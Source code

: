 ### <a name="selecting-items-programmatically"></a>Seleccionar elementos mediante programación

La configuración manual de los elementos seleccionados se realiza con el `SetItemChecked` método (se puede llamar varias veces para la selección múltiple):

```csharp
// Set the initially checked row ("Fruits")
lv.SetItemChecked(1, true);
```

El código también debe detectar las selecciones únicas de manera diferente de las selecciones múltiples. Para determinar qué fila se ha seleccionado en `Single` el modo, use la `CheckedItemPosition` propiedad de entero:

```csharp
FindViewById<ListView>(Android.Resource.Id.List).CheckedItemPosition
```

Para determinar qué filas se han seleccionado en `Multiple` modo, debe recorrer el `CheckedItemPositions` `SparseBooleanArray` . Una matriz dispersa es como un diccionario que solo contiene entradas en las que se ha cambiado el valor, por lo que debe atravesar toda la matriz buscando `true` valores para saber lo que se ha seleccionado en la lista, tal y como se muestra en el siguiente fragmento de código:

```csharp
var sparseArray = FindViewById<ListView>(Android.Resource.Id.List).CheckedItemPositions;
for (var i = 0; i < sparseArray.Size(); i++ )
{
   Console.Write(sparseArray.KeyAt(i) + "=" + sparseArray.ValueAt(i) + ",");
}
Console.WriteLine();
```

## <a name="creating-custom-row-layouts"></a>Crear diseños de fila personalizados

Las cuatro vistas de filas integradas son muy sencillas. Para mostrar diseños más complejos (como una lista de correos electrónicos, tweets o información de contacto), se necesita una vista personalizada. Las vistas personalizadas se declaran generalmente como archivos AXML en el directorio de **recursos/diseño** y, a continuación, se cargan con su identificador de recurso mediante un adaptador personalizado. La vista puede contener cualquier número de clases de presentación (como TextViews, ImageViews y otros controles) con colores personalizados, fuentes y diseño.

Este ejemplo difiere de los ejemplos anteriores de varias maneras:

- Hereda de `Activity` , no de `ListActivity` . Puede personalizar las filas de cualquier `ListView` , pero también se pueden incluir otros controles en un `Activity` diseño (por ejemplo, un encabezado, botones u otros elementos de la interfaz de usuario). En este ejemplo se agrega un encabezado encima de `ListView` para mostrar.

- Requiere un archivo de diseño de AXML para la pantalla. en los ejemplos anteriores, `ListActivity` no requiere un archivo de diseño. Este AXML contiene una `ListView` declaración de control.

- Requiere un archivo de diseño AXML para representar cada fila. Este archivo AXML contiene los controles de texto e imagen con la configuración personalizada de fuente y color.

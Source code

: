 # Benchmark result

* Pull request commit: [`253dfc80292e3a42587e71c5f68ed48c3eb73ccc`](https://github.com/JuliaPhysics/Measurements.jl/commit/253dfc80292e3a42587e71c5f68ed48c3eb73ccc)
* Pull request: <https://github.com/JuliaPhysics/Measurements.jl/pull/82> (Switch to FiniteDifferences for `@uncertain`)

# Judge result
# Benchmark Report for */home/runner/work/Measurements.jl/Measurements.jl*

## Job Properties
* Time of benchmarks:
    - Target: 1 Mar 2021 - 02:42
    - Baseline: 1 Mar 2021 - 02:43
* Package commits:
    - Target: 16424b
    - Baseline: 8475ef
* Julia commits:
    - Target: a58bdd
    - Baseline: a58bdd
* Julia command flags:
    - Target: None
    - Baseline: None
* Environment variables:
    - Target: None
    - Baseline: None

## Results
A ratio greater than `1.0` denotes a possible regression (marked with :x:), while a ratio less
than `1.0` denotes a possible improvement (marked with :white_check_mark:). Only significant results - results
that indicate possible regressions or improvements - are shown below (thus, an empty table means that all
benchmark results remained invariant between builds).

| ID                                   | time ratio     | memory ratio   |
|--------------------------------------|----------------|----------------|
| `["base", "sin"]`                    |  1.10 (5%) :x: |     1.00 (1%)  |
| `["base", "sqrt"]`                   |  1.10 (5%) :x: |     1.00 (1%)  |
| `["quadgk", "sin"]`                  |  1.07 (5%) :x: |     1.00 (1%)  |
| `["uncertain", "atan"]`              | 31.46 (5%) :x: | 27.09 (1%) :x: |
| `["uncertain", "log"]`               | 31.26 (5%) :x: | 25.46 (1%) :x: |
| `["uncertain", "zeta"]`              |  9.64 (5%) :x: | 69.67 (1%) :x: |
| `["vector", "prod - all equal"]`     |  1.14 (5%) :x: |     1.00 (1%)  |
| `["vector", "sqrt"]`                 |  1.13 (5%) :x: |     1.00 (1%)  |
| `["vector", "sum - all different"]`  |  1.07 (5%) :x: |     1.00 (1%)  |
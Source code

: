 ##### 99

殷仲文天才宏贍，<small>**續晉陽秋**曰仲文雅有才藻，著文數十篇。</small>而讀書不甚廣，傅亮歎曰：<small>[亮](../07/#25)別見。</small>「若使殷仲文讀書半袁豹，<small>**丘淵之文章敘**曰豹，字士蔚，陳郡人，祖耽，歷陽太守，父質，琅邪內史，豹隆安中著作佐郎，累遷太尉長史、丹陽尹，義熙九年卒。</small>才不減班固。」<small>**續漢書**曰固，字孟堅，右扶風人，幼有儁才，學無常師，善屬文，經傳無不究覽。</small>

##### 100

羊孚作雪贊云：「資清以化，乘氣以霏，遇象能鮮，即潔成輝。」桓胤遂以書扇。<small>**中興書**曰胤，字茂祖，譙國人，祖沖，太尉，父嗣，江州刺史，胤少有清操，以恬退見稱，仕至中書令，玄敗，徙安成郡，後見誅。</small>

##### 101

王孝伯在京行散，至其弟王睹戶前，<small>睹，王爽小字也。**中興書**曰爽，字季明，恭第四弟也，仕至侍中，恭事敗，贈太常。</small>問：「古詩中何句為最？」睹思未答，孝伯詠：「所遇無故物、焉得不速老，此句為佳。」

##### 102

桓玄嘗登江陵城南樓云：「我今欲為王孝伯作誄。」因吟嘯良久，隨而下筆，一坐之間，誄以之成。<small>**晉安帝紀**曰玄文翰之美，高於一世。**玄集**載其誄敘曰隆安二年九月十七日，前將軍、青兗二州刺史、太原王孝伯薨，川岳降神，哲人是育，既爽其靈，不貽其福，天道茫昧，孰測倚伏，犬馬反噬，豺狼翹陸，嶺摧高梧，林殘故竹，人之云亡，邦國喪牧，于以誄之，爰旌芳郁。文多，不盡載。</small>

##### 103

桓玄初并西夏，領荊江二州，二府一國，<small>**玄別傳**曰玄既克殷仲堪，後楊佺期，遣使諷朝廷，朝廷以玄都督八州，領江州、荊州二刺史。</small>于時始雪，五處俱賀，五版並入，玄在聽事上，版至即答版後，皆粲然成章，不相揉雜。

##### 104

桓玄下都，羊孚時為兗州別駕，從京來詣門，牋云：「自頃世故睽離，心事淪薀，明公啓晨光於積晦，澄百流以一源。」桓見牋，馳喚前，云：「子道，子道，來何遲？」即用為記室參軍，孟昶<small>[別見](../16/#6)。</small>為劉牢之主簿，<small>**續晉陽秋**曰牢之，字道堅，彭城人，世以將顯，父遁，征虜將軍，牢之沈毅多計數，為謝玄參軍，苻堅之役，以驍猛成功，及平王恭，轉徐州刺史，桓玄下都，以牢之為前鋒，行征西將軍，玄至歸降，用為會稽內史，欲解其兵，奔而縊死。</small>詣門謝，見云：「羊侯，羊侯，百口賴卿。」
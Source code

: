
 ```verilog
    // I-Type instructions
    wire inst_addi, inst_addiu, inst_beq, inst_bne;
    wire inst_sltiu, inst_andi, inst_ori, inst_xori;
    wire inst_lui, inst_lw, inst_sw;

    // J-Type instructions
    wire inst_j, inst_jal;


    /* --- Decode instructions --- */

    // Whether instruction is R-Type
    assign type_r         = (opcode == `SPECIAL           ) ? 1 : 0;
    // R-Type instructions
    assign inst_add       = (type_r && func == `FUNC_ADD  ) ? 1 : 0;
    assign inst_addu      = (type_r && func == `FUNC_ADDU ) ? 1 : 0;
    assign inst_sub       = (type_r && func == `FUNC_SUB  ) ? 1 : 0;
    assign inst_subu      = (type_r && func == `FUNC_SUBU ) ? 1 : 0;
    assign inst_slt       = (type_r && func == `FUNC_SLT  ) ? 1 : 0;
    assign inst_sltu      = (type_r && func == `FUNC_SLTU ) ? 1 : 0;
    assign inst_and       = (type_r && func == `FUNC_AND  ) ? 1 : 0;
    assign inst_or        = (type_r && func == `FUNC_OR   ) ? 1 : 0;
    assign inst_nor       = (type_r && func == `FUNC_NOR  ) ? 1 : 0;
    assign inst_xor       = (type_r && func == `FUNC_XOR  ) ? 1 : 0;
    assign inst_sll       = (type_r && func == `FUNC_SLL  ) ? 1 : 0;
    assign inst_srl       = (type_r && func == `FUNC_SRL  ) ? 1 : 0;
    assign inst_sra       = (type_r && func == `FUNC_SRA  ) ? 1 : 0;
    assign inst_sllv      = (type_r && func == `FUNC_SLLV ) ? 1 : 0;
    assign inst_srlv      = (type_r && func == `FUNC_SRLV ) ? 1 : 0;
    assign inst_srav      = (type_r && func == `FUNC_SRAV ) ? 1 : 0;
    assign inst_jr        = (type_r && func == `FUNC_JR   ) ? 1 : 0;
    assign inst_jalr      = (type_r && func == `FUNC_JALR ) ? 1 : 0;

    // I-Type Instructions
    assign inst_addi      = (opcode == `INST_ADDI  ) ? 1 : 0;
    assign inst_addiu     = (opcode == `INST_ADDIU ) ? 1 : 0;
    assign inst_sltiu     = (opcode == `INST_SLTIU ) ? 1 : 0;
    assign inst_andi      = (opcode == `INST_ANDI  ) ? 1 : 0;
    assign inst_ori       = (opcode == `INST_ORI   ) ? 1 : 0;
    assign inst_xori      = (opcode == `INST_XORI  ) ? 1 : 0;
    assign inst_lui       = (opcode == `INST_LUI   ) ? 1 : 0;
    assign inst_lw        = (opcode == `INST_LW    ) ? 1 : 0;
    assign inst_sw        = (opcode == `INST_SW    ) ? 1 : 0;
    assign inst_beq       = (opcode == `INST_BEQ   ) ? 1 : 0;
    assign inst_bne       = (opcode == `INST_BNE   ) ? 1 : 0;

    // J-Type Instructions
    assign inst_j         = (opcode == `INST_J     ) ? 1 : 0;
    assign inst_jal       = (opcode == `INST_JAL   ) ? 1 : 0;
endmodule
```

> What the exercise asks
Reproduce, line for line, the material, starting at its first line, and end once the line holding "Este ejemplo difiere" has been output.

> Written solution
Source code

: ### <a name="selecting-items-programmatically"></a>Seleccionar elementos mediante programación

La configuración manual de los elementos seleccionados se realiza con el `SetItemChecked` método (se puede llamar varias veces para la selección múltiple):

```csharp
// Set the initially checked row ("Fruits")
lv.SetItemChecked(1, true);
```

El código también debe detectar las selecciones únicas de manera diferente de las selecciones múltiples. Para determinar qué fila se ha seleccionado en `Single` el modo, use la `CheckedItemPosition` propiedad de entero:

```csharp
FindViewById<ListView>(Android.Resource.Id.List).CheckedItemPosition
```

Para determinar qué filas se han seleccionado en `Multiple` modo, debe recorrer el `CheckedItemPositions` `SparseBooleanArray` . Una matriz dispersa es como un diccionario que solo contiene entradas en las que se ha cambiado el valor, por lo que debe atravesar toda la matriz buscando `true` valores para saber lo que se ha seleccionado en la lista, tal y como se muestra en el siguiente fragmento de código:

```csharp
var sparseArray = FindViewById<ListView>(Android.Resource.Id.List).CheckedItemPositions;
for (var i = 0; i < sparseArray.Size(); i++ )
{
   Console.Write(sparseArray.KeyAt(i) + "=" + sparseArray.ValueAt(i) + ",");
}
Console.WriteLine();
```

## <a name="creating-custom-row-layouts"></a>Crear diseños de fila personalizados

Las cuatro vistas de filas integradas son muy sencillas. Para mostrar diseños más complejos (como una lista de correos electrónicos, tweets o información de contacto), se necesita una vista personalizada. Las vistas personalizadas se declaran generalmente como archivos AXML en el directorio de **recursos/diseño** y, a continuación, se cargan con su identificador de recurso mediante un adaptador personalizado. La vista puede contener cualquier número de clases de presentación (como TextViews, ImageViews y otros controles) con colores personalizados, fuentes y diseño.

Este ejemplo difiere de los ejemplos anteriores de varias maneras:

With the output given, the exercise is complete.